Chromebook Pixel (2013): Made for developers first
While the very first Chromebooks launched in 2011 from Acer and Samsung, in 2013 Google entered the race with its own premium option. The result was the first generation Chromebook Pixel.
The first generation of the Chromebook Pixel had an 12.85-inch 2,560 × 1,700 resolution touchscreen. At the time, the display had the highest pixel density of any notebook on the market. It also had an unusual 3:2 aspect ratio, which was supposed to help with reading websites. It was powered by an Intel i5 processor with a clock speed of 1.8GHz, 4GB of RAM, and either 32GB or 64GB of SSD storage. There was also an option to get the Chromebook Pixel with LTE connectivity.
All in all, the first Chromebook Pixel had some impressive hardware, and it was all encased in an aluminum body, with a backlit keyboard. It also had a high price: $1,299 for the standard model, and $1,499 for the LTE version. Google was definitely not targeting the average laptop buyer. Instead, this notebook was made for developers first. Google wanted a great notebook so that developers would be encouraged to buy it and make more Chrome OS apps. Remember, this was a time when Chrome OS didn’t work very well without an internet connection, so Google needed developers to embrace their new browser-based operating system.

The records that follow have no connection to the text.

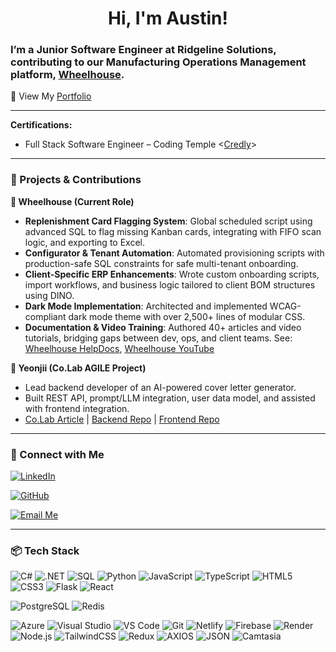 <h1 align="center">Hi, I'm Austin!</h1>
<h3 align="left">
    I’m a Junior Software Engineer at Ridgeline Solutions, contributing to our Manufacturing Operations Management platform,
    <a href="https://wheelhousemfg.com/" target="_blank">Wheelhouse</a>.
</h3>

📄 View My [Portfolio](https://abev.netlify.app/)

---

**Certifications:**
- Full Stack Software Engineer – Coding Temple <[Credly](https://www.credly.com/users/austinbeveridge)>

---

### 💼 Projects & Contributions

**🔹 Wheelhouse (Current Role)**
- **Replenishment Card Flagging System**: Global scheduled script using advanced SQL to flag missing Kanban cards, integrating with FIFO scan logic, and exporting to Excel.
- **Configurator & Tenant Automation**: Automated provisioning scripts with production-safe SQL constraints for safe multi-tenant onboarding.
- **Client-Specific ERP Enhancements**: Wrote custom onboarding scripts, import workflows, and business logic tailored to client BOM structures using DINO.
- **Dark Mode Implementation**: Architected and implemented WCAG-compliant dark mode theme with over 2,500+ lines of modular CSS.
- **Documentation & Video Training**: Authored 40+ articles and video tutorials, bridging gaps between dev, ops, and client teams. See: [Wheelhouse HelpDocs](https://support.wheelhousemfg.com), [Wheelhouse YouTube](https://www.youtube.com/channel/UC2JzmtidRfJNjJNrsyqfE_g)

**🔹 Yeonjii (Co.Lab AGILE Project)**
- Lead backend developer of an AI-powered cover letter generator.
- Built REST API, prompt/LLM integration, user data model, and assisted with frontend integration.
- [Co.Lab Article](https://www.joincolab.io/product/Yeonjii-dcfd4) | [Backend Repo](https://github.com/BrownTroutCoding/Yeonjii_Backend.git) | [Frontend Repo](https://github.com/mruthai/yeonjii_frontend.git)

---

### 🔗 Connect with Me

[![LinkedIn](https://img.shields.io/badge/LinkedIn-0077B5?style=for-the-badge&logo=linkedin&logoColor=white)](https://www.linkedin.com/in/austin-beveridge-2ab33515b/)

[![GitHub](https://img.shields.io/badge/GitHub-181717?style=for-the-badge&logo=github&logoColor=white)](https://github.com/AustinBev)

[![Email Me](https://img.shields.io/badge/Email%20Me-000000?style=for-the-badge&logo=gmail&logoColor=white)](https://abev.netlify.app/contact)


---

### 📦 Tech Stack

<!-- Languages & Frameworks -->
![C#](https://img.shields.io/badge/C%23-239120?style=for-the-badge&logo=csharp&logoColor=white)
![.NET](https://img.shields.io/badge/.NET-512BD4?style=for-the-badge&logo=dotnet&logoColor=white)
![SQL](https://img.shields.io/badge/SQL-4479A1?style=for-the-badge&logo=postgresql&logoColor=white)
![Python](https://img.shields.io/badge/Python-FFD43B?style=for-the-badge&logo=python&logoColor=blue)
![JavaScript](https://img.shields.io/badge/JavaScript-F7DF1E?style=for-the-badge&logo=javascript&logoColor=black)
![TypeScript](https://img.shields.io/badge/TypeScript-3178C6?style=for-the-badge&logo=typescript&logoColor=white)
![HTML5](https://img.shields.io/badge/HTML5-E34F26?style=for-the-badge&logo=html5&logoColor=white)
![CSS3](https://img.shields.io/badge/CSS3-1572B6?style=for-the-badge&logo=css3&logoColor=white)
![Flask](https://img.shields.io/badge/Flask-000000?style=for-the-badge&logo=flask&logoColor=white)
![React](https://img.shields.io/badge/React-20232A?style=for-the-badge&logo=react&logoColor=61DAFB)

<!-- Databases -->
![PostgreSQL](https://img.shields.io/badge/PostgreSQL-336791?style=for-the-badge&logo=postgresql&logoColor=white)
![Redis](https://img.shields.io/badge/Redis-DC382D?style=for-the-badge&logo=redis&logoColor=white)

<!-- DevOps & Tools -->
![Azure](https://img.shields.io/badge/Azure-0078D4?style=for-the-badge&logo=azure-devops&logoColor=white)
![Visual Studio](https://img.shields.io/badge/Visual%20Studio-5C2D91?style=for-the-badge&logo=visualstudio&logoColor=white)
![VS Code](https://img.shields.io/badge/VS%20Code-007ACC?style=for-the-badge&logo=visualstudiocode&logoColor=white)
![Git](https://img.shields.io/badge/Git-F05032?style=for-the-badge&logo=git&logoColor=white)
![Netlify](https://img.shields.io/badge/Netlify-00C7B7?style=for-the-badge&logo=netlify&logoColor=white)
![Firebase](https://img.shields.io/badge/Firebase-FFCA28?style=for-the-badge&logo=firebase&logoColor=white)
![Render](https://img.shields.io/badge/Render-46E3B7?style=for-the-badge&logo=render&logoColor=black)
![Node.js](https://img.shields.io/badge/Node.js-339933?style=for-the-badge&logo=nodedotjs&logoColor=white)
![TailwindCSS](https://img.shields.io/badge/TailwindCSS-38B2AC?style=for-the-badge&logo=tailwindcss&logoColor=white)
![Redux](https://img.shields.io/badge/Redux-764ABC?style=for-the-badge&logo=redux&logoColor=white)
![AXIOS](https://img.shields.io/badge/Axios-5A29E4?style=for-the-badge&logo=axios&logoColor=white)
![JSON](https://img.shields.io/badge/JSON-000000?style=for-the-badge&logo=json&logoColor=white)
![Camtasia](https://img.shields.io/badge/Camtasia-1D9BF0?style=for-the-badge&logoColor=white)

Chromebook Pixel (2015): Boosting the hardware
Two years after the introduction of the first Chromebook Pixel, it got a hardware refresh with faster Intel Core i5 and i7 processors. The new models also had more RAM (8GB and 16GB). The lower-end model also got a somewhat more affordable price of $999.
However, the design of the second Chromebook Pixel remained mostly the same. It still had the same touchscreen display as the first version. The body also was nearly identical, although a few changes were made to remove visible speaker grilles, screws, and fan vents. One small, but still significant, addition was adding two USB-C ports. Finally, the battery was significantly larger. It allowed the Chromebook Pixel to last up to 12 hours on a single charge. Even with the somewhat lower price, the second Chromebook Pixel was still on more expensive than most third-party Chromebooks.
Google Pixelbook (2017): Going for the Macbook audience
By 2017, Chromebooks as a whole were selling very well in the US, especially to the education market. The low price of third-party Chromebooks, combined with their ease of use, was very attractive to cash-strapped school systems. In addition, Chrome OS itself was much improved compared to when the first Chromebooks launched in 2011. Having a fast internet connection was no longer a big deal when it came to doing work on the latest Chromebooks.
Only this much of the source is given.